_What is needed_
Run through the records and show each line that includes the string "also".

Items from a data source
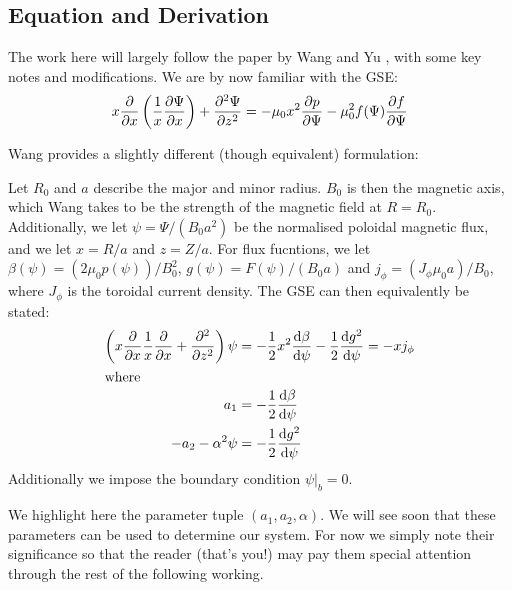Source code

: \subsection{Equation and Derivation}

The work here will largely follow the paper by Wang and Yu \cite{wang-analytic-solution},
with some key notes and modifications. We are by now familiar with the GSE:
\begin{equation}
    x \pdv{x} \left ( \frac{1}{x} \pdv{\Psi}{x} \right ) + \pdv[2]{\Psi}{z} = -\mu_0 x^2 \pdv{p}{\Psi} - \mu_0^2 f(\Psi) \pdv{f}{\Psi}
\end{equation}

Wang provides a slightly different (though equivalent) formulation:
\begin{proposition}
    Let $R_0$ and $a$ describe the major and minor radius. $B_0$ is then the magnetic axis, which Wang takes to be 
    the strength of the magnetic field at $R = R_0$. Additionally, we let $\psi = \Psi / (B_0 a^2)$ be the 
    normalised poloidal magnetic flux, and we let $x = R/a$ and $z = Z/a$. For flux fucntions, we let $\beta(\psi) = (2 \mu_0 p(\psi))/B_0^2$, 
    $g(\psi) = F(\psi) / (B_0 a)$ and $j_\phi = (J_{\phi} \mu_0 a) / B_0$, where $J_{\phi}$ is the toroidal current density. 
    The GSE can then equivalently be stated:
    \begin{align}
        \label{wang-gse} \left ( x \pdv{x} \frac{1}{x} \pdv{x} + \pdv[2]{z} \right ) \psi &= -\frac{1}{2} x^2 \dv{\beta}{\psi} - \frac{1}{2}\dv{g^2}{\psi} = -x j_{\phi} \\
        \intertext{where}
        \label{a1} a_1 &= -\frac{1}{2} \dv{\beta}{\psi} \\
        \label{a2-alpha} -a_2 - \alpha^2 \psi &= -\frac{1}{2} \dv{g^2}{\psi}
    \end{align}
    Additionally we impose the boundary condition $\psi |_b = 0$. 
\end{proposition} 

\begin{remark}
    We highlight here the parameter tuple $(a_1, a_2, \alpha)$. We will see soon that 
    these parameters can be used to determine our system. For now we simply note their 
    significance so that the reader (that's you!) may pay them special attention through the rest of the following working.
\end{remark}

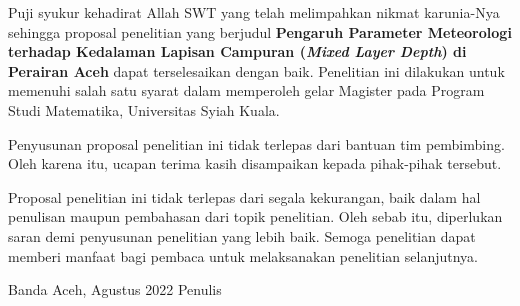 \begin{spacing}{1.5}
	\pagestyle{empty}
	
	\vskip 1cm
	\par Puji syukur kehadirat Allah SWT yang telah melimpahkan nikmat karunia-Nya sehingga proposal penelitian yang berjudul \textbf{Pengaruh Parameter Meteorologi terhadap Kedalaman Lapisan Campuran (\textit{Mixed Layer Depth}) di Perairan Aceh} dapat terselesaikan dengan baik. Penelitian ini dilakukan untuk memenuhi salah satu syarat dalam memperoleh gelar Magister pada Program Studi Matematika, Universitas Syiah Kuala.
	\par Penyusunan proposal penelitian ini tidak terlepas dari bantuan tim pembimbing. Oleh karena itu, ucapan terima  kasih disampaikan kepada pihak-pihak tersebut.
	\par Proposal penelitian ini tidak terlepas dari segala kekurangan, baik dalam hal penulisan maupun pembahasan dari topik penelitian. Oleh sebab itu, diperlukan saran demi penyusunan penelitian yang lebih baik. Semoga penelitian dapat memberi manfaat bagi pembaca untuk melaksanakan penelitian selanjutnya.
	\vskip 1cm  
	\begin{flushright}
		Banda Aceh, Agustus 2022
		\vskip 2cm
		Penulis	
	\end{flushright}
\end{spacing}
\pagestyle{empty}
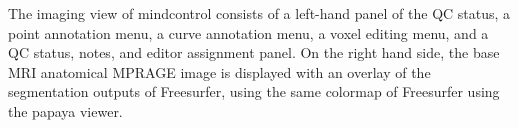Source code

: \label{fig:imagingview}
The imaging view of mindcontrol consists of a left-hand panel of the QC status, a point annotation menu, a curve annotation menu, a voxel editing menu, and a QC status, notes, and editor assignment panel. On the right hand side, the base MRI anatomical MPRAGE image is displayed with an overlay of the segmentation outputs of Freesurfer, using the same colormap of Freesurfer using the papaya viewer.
---
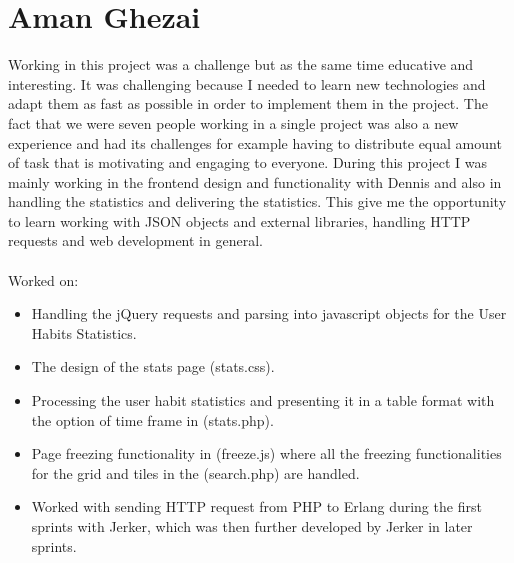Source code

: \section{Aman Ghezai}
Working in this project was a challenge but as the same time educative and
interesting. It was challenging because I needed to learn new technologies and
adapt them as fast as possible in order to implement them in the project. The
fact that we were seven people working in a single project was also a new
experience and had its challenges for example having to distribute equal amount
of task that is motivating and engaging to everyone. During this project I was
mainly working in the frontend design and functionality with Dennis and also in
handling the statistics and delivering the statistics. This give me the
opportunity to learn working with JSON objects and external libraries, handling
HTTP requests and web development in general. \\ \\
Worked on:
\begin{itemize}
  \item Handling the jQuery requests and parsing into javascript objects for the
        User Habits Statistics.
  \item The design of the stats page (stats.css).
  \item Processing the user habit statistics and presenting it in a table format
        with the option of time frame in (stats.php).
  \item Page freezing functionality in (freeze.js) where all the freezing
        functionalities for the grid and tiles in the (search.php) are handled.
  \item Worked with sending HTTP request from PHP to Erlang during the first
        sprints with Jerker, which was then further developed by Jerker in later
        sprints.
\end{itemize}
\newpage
---
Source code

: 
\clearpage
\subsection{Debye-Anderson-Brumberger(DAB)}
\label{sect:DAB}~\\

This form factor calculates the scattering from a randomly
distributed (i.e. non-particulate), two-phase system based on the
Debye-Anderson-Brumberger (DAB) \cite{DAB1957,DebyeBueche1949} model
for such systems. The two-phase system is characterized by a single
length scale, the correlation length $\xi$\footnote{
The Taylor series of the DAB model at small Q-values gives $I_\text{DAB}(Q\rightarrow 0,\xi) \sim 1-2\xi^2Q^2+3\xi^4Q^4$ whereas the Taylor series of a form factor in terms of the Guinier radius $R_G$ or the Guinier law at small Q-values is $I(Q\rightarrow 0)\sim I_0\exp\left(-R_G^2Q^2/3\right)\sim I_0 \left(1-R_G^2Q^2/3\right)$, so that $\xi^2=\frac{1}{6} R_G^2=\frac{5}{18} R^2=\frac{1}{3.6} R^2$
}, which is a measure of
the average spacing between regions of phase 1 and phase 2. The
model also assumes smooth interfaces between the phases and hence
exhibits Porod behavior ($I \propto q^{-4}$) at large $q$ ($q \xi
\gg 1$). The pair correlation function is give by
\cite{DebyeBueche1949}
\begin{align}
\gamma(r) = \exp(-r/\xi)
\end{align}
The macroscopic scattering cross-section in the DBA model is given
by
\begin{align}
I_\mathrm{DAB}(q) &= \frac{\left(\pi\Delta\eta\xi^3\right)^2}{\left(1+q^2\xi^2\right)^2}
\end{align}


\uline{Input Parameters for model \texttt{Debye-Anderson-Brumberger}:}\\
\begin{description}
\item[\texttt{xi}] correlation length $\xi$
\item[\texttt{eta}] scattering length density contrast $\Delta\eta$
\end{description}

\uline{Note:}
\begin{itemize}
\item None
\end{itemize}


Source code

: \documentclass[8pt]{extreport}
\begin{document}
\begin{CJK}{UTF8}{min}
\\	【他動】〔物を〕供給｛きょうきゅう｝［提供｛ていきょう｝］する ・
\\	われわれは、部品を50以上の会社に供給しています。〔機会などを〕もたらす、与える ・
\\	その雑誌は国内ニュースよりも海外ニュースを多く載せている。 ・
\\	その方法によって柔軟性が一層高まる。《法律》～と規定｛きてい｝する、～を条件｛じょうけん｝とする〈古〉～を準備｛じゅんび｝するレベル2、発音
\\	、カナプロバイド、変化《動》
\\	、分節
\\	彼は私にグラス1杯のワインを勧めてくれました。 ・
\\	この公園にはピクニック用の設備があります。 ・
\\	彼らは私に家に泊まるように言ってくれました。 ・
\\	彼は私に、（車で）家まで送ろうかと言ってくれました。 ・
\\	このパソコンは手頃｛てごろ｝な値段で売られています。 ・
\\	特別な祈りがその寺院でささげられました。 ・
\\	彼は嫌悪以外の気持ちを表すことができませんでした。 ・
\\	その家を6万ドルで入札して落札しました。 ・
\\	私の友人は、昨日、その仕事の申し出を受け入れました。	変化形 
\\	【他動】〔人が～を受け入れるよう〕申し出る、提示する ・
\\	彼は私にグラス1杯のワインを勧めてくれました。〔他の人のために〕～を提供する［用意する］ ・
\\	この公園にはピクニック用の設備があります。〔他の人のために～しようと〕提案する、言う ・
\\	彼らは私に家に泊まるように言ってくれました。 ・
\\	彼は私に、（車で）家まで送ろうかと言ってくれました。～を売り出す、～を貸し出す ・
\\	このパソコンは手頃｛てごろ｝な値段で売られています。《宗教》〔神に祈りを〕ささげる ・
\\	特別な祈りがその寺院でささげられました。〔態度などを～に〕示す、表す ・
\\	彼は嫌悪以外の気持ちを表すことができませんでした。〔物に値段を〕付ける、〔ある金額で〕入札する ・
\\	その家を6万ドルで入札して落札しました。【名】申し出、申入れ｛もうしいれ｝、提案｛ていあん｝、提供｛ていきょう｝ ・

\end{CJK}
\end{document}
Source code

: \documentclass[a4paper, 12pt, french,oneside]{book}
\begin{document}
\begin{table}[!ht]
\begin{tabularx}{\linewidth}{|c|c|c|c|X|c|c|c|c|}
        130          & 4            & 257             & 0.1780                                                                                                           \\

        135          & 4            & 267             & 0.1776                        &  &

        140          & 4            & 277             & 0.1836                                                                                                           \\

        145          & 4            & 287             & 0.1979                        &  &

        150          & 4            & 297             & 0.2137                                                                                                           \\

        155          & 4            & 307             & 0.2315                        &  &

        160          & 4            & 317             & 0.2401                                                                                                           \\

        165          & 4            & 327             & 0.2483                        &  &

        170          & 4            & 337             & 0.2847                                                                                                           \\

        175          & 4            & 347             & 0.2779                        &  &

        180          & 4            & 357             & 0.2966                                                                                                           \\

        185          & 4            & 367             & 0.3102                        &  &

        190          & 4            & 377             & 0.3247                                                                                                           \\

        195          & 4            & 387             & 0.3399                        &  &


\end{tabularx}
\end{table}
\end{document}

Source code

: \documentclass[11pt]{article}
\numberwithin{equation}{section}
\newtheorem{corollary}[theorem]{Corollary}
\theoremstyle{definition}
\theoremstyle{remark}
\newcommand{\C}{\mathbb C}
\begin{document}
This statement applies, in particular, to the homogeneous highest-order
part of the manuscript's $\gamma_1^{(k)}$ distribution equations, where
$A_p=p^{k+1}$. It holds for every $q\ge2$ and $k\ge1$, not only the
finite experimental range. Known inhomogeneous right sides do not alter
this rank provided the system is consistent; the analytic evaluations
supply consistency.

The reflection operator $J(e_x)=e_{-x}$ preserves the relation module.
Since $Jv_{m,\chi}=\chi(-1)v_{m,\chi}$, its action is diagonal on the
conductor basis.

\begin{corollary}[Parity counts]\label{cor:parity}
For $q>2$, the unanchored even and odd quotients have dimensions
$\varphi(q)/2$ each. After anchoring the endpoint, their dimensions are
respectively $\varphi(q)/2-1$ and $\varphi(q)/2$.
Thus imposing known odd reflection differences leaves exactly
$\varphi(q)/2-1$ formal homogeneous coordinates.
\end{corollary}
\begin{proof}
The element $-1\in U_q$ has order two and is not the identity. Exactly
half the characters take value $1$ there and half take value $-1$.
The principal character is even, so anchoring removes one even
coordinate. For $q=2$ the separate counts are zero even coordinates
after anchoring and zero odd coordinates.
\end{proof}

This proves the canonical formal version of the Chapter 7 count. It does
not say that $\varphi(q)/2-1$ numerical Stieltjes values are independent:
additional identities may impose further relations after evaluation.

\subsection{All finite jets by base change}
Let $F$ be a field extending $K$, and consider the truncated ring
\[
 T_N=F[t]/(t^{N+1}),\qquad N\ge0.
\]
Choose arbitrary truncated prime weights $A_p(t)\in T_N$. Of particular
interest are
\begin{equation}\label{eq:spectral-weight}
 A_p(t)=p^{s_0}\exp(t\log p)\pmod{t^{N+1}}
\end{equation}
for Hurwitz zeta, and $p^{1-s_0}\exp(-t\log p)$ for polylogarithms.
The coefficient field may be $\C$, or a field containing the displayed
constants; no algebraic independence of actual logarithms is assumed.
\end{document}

_Task response_
fact that we were seven people working in a single project was also a new
mainly working in the frontend design and functionality with Dennis and also in
model also assumes smooth interfaces between the phases and hence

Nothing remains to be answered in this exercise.